A better solution for all concerned would be to rescind the five-day suspension, consider the officer’s exemplary record, and provide a warning memorandum or some alternative to the loss of pay. An otherwise good police officer and military veteran deserves that accommodation.


1 See eg., Schweiker v. McClure, 456 U.S. 188, 102 S. Ct. 1665, 72 L. Ed. 2d 1 (1982).
2 Ibid
3 See eg., Connick v. Myers, 461 U.S. 138 (1983): “Employee speech has to be determined by the content, form and context of a given statement.” The threshold inquiry in Connick is whether the “employee speech touches on a matter of public concern” and provided the second part to the two-prong Pickering-Connick test.

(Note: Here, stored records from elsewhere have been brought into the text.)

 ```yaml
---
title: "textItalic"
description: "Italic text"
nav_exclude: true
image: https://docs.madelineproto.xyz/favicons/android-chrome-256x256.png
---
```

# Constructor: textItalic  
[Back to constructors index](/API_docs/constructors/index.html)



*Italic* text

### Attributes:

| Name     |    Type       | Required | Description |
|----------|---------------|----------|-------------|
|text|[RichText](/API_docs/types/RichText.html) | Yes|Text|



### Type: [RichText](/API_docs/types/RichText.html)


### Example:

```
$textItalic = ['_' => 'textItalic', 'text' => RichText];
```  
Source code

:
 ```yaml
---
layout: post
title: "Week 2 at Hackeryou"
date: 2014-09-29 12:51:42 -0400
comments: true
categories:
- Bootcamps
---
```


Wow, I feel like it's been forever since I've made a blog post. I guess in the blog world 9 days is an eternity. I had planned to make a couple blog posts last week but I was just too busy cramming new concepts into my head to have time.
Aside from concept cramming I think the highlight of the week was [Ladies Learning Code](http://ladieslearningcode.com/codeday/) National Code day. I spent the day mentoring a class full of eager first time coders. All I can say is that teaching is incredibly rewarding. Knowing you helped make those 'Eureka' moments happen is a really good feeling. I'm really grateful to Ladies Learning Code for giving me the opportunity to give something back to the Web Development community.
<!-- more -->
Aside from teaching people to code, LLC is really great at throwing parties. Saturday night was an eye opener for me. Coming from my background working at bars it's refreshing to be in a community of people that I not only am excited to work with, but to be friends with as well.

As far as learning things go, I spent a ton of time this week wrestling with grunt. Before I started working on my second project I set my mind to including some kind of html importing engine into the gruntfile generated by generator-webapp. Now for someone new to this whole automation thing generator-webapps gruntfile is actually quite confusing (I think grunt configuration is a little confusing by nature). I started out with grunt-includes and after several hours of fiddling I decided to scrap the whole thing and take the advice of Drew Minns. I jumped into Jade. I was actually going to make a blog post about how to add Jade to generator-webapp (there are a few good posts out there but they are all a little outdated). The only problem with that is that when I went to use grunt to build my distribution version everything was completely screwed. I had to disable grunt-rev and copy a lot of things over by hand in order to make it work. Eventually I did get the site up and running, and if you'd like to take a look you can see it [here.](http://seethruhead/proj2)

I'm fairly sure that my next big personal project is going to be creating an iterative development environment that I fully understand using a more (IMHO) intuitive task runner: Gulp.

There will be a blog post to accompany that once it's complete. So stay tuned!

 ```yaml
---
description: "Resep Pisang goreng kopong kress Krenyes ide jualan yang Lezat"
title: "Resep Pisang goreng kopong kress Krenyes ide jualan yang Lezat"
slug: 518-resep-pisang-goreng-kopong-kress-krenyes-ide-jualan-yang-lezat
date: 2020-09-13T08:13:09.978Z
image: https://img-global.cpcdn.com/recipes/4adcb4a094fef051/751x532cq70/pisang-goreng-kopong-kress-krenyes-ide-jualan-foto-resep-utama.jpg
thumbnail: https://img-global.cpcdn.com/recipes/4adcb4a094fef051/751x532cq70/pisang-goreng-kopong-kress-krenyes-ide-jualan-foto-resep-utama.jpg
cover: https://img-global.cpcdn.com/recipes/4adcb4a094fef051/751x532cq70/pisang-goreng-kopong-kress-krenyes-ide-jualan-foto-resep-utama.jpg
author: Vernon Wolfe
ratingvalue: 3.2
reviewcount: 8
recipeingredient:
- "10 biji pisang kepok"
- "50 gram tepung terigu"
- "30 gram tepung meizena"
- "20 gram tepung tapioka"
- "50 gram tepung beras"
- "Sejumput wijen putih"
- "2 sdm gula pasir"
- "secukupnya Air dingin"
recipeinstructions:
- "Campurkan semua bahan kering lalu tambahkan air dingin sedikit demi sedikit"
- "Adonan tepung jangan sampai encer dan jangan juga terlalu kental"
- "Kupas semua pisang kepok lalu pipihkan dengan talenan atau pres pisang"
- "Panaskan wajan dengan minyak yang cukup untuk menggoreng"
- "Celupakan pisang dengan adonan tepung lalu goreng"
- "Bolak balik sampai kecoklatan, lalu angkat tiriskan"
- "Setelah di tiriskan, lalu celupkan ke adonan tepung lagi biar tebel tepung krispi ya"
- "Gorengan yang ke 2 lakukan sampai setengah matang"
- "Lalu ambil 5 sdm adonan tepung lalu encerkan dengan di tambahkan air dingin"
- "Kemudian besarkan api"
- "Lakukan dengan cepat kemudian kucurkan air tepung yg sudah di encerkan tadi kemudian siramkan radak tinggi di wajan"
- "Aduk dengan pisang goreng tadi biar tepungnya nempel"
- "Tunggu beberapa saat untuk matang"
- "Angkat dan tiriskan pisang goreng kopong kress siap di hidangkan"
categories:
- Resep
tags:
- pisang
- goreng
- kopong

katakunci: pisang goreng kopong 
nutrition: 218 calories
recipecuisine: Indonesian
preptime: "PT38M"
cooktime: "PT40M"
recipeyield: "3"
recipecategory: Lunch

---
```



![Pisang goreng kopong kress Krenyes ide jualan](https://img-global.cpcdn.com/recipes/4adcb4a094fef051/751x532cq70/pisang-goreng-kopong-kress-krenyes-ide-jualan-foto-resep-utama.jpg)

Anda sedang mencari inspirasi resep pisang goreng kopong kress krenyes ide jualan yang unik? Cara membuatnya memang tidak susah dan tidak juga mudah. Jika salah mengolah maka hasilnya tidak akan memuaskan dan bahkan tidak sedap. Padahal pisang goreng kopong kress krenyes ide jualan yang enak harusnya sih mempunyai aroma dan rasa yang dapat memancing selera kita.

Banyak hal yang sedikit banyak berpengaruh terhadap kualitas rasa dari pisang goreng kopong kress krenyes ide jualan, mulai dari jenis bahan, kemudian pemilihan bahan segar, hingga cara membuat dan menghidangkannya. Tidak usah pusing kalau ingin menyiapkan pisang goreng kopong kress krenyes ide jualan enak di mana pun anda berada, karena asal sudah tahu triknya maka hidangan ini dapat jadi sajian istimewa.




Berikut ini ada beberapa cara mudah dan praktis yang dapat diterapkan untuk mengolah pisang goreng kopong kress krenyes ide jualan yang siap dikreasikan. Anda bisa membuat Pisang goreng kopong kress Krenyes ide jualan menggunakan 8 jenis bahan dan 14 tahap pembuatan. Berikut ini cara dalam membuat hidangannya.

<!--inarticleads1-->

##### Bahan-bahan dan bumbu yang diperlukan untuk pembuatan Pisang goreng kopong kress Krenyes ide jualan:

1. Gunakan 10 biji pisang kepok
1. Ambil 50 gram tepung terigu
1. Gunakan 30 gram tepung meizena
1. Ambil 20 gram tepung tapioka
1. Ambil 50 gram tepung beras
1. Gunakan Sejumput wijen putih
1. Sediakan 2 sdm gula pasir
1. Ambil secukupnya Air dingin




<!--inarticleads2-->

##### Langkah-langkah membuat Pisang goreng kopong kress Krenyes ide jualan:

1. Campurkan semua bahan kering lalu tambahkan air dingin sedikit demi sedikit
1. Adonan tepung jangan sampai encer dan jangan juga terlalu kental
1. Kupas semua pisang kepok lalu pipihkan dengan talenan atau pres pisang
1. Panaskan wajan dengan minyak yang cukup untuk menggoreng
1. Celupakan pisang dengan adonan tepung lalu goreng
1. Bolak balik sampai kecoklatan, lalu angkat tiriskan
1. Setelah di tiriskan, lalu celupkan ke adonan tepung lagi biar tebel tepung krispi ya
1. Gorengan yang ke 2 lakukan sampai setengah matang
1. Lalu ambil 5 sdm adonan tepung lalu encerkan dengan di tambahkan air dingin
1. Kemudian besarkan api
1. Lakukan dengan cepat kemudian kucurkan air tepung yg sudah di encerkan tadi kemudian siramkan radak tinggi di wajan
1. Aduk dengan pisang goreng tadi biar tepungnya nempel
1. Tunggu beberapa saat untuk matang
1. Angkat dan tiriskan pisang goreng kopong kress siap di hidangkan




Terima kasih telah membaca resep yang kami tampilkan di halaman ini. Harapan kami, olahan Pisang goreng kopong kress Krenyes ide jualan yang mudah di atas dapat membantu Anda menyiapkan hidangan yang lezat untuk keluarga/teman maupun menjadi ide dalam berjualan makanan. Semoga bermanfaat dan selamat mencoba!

4 See eg., Williams v. Riley, No. 07-60252, 5th Circuit Court of Appeals: “’when public employees make statements pursuant to their official duties, the employees are not speaking as citizens for First Amendment purposes’...At issue then, is whether a genuine issue of material fact exists on Garcetti’s threshold inquiry – whether Plaintiff’s speech was pursuant to their official duties.”
5 For a discussion on this topic see, “Whistleblowing and the Police,” Roberta Ann Johnson, Rutgers University Journal of Law and Urban Policy, 1 Vol. 3

Terrence P. Dwyer retired from the New York State Police after a 22-year career as a Trooper and Investigator. He is a tenured professor of legal studies at Western Connecticut State University and an attorney consulting on law enforcement liability, disciplinary cases, critical incidents, and employment matters. He is the author of “Homeland Security Law: Issues and Analysis,” Cognella Publishing (2024).